_TASK BRIEF:_
Retype the whole listing below, character for character.

++++++++++

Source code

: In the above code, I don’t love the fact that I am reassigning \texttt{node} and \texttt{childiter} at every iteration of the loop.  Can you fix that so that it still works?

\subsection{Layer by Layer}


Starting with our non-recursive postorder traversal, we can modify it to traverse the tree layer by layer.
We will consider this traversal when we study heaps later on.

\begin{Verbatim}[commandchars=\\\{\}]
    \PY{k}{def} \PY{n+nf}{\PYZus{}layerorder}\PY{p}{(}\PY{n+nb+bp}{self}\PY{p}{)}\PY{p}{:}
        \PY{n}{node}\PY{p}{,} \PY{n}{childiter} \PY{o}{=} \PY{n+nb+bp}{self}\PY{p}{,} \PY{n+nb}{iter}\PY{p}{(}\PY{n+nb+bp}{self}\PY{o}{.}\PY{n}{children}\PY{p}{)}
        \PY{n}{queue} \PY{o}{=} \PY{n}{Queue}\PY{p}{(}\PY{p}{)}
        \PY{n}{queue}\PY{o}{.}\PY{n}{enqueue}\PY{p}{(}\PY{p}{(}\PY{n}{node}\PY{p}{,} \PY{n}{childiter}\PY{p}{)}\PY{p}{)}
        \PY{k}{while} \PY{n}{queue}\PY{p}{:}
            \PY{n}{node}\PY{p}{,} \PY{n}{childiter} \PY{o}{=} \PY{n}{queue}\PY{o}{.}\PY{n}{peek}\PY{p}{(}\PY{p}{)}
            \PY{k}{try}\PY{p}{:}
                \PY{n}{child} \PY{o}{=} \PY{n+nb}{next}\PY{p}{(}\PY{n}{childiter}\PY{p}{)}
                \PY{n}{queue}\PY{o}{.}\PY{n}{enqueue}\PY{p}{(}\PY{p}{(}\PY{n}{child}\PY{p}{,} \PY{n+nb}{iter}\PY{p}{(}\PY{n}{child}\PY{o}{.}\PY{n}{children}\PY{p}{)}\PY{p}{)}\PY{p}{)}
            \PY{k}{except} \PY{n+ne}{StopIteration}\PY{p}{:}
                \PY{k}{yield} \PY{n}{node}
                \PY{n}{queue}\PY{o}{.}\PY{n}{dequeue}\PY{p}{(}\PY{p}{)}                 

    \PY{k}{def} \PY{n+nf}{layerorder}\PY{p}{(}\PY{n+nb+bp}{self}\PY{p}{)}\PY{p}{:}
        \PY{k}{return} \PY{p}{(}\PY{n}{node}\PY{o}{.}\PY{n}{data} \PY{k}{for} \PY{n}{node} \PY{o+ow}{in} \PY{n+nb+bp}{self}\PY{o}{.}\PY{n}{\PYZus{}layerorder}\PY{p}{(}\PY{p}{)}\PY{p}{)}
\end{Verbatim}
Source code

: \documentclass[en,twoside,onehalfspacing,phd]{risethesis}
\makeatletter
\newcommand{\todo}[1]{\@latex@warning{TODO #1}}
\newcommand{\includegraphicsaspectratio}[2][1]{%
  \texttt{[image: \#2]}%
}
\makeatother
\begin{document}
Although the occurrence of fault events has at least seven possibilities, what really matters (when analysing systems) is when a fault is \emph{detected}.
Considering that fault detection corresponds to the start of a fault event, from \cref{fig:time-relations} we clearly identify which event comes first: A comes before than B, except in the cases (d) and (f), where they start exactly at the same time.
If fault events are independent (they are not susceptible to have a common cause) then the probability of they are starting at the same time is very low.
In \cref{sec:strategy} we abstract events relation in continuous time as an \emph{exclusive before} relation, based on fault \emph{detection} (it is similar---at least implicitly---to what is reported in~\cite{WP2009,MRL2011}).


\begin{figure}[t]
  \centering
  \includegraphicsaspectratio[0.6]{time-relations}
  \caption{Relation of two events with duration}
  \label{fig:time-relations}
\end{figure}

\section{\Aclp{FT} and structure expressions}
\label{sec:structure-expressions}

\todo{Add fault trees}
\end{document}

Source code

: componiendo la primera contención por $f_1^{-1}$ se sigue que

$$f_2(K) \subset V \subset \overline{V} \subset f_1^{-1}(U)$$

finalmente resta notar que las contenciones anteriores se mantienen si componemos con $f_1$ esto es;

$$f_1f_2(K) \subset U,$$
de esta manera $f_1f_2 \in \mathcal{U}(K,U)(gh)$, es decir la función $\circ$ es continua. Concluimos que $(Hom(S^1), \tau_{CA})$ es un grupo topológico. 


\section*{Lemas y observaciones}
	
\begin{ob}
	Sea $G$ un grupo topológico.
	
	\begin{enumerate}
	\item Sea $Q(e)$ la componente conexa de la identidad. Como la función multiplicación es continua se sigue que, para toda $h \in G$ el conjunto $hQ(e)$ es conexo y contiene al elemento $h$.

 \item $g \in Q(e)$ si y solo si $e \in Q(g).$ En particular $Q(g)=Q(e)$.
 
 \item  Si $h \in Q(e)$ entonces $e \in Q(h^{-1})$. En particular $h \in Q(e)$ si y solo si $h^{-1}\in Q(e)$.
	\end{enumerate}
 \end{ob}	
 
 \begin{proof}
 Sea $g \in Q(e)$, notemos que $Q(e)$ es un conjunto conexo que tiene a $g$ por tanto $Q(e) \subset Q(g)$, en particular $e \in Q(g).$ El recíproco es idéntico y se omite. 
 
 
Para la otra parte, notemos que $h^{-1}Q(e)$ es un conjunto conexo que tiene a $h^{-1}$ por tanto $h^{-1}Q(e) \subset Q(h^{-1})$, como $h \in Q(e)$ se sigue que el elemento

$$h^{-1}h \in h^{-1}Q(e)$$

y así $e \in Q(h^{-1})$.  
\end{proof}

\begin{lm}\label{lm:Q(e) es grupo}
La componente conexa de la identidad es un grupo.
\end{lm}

++++++++++

_REPLY TO THE TASK:_
Source code

: In the above code, I don’t love the fact that I am reassigning \texttt{node} and \texttt{childiter} at every iteration of the loop.  Can you fix that so that it still works?

\subsection{Layer by Layer}


Starting with our non-recursive postorder traversal, we can modify it to traverse the tree layer by layer.
We will consider this traversal when we study heaps later on.

\begin{Verbatim}[commandchars=\\\{\}]
    \PY{k}{def} \PY{n+nf}{\PYZus{}layerorder}\PY{p}{(}\PY{n+nb+bp}{self}\PY{p}{)}\PY{p}{:}
        \PY{n}{node}\PY{p}{,} \PY{n}{childiter} \PY{o}{=} \PY{n+nb+bp}{self}\PY{p}{,} \PY{n+nb}{iter}\PY{p}{(}\PY{n+nb+bp}{self}\PY{o}{.}\PY{n}{children}\PY{p}{)}
        \PY{n}{queue} \PY{o}{=} \PY{n}{Queue}\PY{p}{(}\PY{p}{)}
        \PY{n}{queue}\PY{o}{.}\PY{n}{enqueue}\PY{p}{(}\PY{p}{(}\PY{n}{node}\PY{p}{,} \PY{n}{childiter}\PY{p}{)}\PY{p}{)}
        \PY{k}{while} \PY{n}{queue}\PY{p}{:}
            \PY{n}{node}\PY{p}{,} \PY{n}{childiter} \PY{o}{=} \PY{n}{queue}\PY{o}{.}\PY{n}{peek}\PY{p}{(}\PY{p}{)}
            \PY{k}{try}\PY{p}{:}
                \PY{n}{child} \PY{o}{=} \PY{n+nb}{next}\PY{p}{(}\PY{n}{childiter}\PY{p}{)}
                \PY{n}{queue}\PY{o}{.}\PY{n}{enqueue}\PY{p}{(}\PY{p}{(}\PY{n}{child}\PY{p}{,} \PY{n+nb}{iter}\PY{p}{(}\PY{n}{child}\PY{o}{.}\PY{n}{children}\PY{p}{)}\PY{p}{)}\PY{p}{)}
            \PY{k}{except} \PY{n+ne}{StopIteration}\PY{p}{:}
                \PY{k}{yield} \PY{n}{node}
                \PY{n}{queue}\PY{o}{.}\PY{n}{dequeue}\PY{p}{(}\PY{p}{)}                 

    \PY{k}{def} \PY{n+nf}{layerorder}\PY{p}{(}\PY{n+nb+bp}{self}\PY{p}{)}\PY{p}{:}
        \PY{k}{return} \PY{p}{(}\PY{n}{node}\PY{o}{.}\PY{n}{data} \PY{k}{for} \PY{n}{node} \PY{o+ow}{in} \PY{n+nb+bp}{self}\PY{o}{.}\PY{n}{\PYZus{}layerorder}\PY{p}{(}\PY{p}{)}\PY{p}{)}
\end{Verbatim}
Source code

: \documentclass[en,twoside,onehalfspacing,phd]{risethesis}
\makeatletter
\newcommand{\todo}[1]{\@latex@warning{TODO #1}}
\newcommand{\includegraphicsaspectratio}[2][1]{%
  \texttt{[image: \#2]}%
}
\makeatother
\begin{document}
Although the occurrence of fault events has at least seven possibilities, what really matters (when analysing systems) is when a fault is \emph{detected}.
Considering that fault detection corresponds to the start of a fault event, from \cref{fig:time-relations} we clearly identify which event comes first: A comes before than B, except in the cases (d) and (f), where they start exactly at the same time.
If fault events are independent (they are not susceptible to have a common cause) then the probability of they are starting at the same time is very low.
In \cref{sec:strategy} we abstract events relation in continuous time as an \emph{exclusive before} relation, based on fault \emph{detection} (it is similar---at least implicitly---to what is reported in~\cite{WP2009,MRL2011}).


\begin{figure}[t]
  \centering
  \includegraphicsaspectratio[0.6]{time-relations}
  \caption{Relation of two events with duration}
  \label{fig:time-relations}
\end{figure}

\section{\Aclp{FT} and structure expressions}
\label{sec:structure-expressions}

\todo{Add fault trees}
\end{document}

Source code

: componiendo la primera contención por $f_1^{-1}$ se sigue que

$$f_2(K) \subset V \subset \overline{V} \subset f_1^{-1}(U)$$

finalmente resta notar que las contenciones anteriores se mantienen si componemos con $f_1$ esto es;

$$f_1f_2(K) \subset U,$$
de esta manera $f_1f_2 \in \mathcal{U}(K,U)(gh)$, es decir la función $\circ$ es continua. Concluimos que $(Hom(S^1), \tau_{CA})$ es un grupo topológico. 


\section*{Lemas y observaciones}
	
\begin{ob}
	Sea $G$ un grupo topológico.
	
	\begin{enumerate}
	\item Sea $Q(e)$ la componente conexa de la identidad. Como la función multiplicación es continua se sigue que, para toda $h \in G$ el conjunto $hQ(e)$ es conexo y contiene al elemento $h$.

 \item $g \in Q(e)$ si y solo si $e \in Q(g).$ En particular $Q(g)=Q(e)$.
 
 \item  Si $h \in Q(e)$ entonces $e \in Q(h^{-1})$. En particular $h \in Q(e)$ si y solo si $h^{-1}\in Q(e)$.
	\end{enumerate}
 \end{ob}	
 
 \begin{proof}
 Sea $g \in Q(e)$, notemos que $Q(e)$ es un conjunto conexo que tiene a $g$ por tanto $Q(e) \subset Q(g)$, en particular $e \in Q(g).$ El recíproco es idéntico y se omite. 
 
 
Para la otra parte, notemos que $h^{-1}Q(e)$ es un conjunto conexo que tiene a $h^{-1}$ por tanto $h^{-1}Q(e) \subset Q(h^{-1})$, como $h \in Q(e)$ se sigue que el elemento

$$h^{-1}h \in h^{-1}Q(e)$$

y así $e \in Q(h^{-1})$.  
\end{proof}

\begin{lm}\label{lm:Q(e) es grupo}
La componente conexa de la identidad es un grupo.
\end{lm}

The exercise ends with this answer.